Today Google announced that they’ve got a timeline for when they’ll move to mobile-first indexing for all websites starting in September of 2020. For most websites, this won’t be a big deal. Most modern websites – news sites and social networks especially – have been ready to roll with “mobile friendly” design for several years at least. It’s the old guard that should worry.
Google suggested today that approximately 70% of sites shown in Google search results “have already shifted over.” The vast majority of the internet’s modern websites – the ones that get updated, anyway – are already good to go for Google’s next big change.
“Our guidance on making all websites work well for mobile-first indexing continues to be relevant, for new and existing sites,” said John Mueller, Developer Advocate, Google Zurich. “In particular, we recommend making sure that the content shown is the same (including text, images, videos, links), and that meta data (titles and descriptions, robots meta tags) and all structured data is the same.”
Google recommends that all webmasters take a peek at the Mobile-first indexing best practices as soon as possible – regardless of the sort of website that’s hoping to be indexed by Google Search in as ideal a manner as possible. If you’d like to know if your website is ready to roll for the future, head to the Google Search Mobile-Friendly Test and give it a whirl.

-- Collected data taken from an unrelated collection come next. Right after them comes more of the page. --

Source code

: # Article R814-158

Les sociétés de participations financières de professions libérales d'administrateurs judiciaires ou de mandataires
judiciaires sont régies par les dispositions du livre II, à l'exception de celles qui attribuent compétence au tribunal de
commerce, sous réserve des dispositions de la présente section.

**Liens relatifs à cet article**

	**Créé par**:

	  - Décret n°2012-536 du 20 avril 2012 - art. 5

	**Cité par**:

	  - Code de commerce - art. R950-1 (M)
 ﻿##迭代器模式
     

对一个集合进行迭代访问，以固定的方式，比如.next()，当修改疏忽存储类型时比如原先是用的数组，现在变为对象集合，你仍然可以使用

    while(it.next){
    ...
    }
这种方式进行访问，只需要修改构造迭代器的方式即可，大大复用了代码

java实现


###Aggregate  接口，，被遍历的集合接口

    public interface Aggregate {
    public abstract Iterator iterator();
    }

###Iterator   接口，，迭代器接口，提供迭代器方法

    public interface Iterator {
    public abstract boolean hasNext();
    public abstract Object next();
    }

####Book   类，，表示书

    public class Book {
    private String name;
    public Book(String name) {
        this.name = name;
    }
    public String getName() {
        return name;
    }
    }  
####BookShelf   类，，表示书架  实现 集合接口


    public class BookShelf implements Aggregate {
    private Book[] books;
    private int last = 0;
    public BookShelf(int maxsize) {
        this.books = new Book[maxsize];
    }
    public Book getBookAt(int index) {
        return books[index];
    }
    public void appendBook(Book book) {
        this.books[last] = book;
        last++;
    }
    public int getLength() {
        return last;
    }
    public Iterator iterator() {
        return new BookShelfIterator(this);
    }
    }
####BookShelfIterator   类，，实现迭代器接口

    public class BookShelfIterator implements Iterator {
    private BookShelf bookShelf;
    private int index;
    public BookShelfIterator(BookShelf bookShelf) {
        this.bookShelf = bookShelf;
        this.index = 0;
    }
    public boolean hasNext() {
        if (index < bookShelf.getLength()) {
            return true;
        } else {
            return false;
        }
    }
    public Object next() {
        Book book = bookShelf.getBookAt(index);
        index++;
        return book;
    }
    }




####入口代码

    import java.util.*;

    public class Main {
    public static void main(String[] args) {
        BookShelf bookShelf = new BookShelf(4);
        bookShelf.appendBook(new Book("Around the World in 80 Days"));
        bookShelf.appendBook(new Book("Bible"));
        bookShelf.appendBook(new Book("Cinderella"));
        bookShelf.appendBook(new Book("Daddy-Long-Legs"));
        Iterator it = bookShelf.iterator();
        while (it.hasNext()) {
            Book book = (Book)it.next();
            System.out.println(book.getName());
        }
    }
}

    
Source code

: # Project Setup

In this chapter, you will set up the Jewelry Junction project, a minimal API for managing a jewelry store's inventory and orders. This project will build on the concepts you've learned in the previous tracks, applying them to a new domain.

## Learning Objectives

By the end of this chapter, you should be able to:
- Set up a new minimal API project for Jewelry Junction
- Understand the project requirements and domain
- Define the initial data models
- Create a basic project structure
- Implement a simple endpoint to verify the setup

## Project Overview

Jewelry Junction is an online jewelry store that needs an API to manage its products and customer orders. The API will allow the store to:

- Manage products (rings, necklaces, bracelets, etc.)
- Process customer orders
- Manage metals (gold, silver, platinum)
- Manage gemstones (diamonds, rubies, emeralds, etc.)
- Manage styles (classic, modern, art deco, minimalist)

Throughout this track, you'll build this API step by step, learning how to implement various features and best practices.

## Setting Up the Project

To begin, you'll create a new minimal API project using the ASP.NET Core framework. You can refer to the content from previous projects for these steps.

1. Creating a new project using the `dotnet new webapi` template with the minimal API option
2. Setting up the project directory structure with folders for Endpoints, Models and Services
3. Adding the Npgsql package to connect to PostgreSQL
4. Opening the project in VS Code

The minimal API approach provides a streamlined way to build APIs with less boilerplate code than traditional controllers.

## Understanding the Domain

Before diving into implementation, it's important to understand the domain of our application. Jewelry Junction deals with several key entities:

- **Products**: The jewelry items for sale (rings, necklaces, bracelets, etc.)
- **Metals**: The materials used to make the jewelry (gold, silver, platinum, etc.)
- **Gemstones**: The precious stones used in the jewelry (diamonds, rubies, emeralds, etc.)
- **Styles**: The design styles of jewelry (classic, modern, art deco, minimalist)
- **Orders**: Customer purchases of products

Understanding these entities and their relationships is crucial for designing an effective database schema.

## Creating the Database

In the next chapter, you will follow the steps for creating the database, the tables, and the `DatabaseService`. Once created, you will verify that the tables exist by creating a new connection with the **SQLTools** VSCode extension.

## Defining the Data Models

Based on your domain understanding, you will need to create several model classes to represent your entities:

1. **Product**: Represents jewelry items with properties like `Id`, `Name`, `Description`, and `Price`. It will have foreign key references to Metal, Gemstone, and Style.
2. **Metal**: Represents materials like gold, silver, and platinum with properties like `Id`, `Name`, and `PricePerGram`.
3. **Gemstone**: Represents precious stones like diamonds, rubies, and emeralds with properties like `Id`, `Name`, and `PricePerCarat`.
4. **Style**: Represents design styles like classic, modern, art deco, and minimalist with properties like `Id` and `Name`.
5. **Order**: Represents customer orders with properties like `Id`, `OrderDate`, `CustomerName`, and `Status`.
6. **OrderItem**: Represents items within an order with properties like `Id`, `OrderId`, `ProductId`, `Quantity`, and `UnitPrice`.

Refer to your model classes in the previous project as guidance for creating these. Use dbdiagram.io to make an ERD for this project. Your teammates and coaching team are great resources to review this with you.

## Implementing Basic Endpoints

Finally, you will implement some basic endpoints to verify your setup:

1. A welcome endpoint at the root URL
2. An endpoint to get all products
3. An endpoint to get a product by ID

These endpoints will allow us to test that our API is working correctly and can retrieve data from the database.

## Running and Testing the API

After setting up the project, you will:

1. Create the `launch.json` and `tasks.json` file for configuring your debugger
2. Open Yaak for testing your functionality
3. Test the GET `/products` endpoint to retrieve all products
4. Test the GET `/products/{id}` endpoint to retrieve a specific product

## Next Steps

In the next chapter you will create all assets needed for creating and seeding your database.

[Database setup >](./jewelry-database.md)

Google wants the internet to be usable, simple, readable, and helpful for the public. The Google Search Engine will continue to search sites that aren’t optimized for their latest version of what they feel is appropriate for Google search results. What’s about to change is the way in which Google chooses the sites that appear in the first page, the second page, and the rarely-visited third page of search results.
This does NOT mean that we’ll necessarily see more “mobile” websites. Google goes so far as to recommend against making “separate mobile URLs (often called “m-dot”)” because of the “issues and confusion we’ve seen over the years, both from search engines and users.” Thank goodness for that.
If you’ve got a favorite webpage you visit often that’s clearly NOT prepared for this change, let us know – or better yet, let THEM know. Send them to the Google checker linked above. It’s in everyone’s best interest that this design change be made right this minute!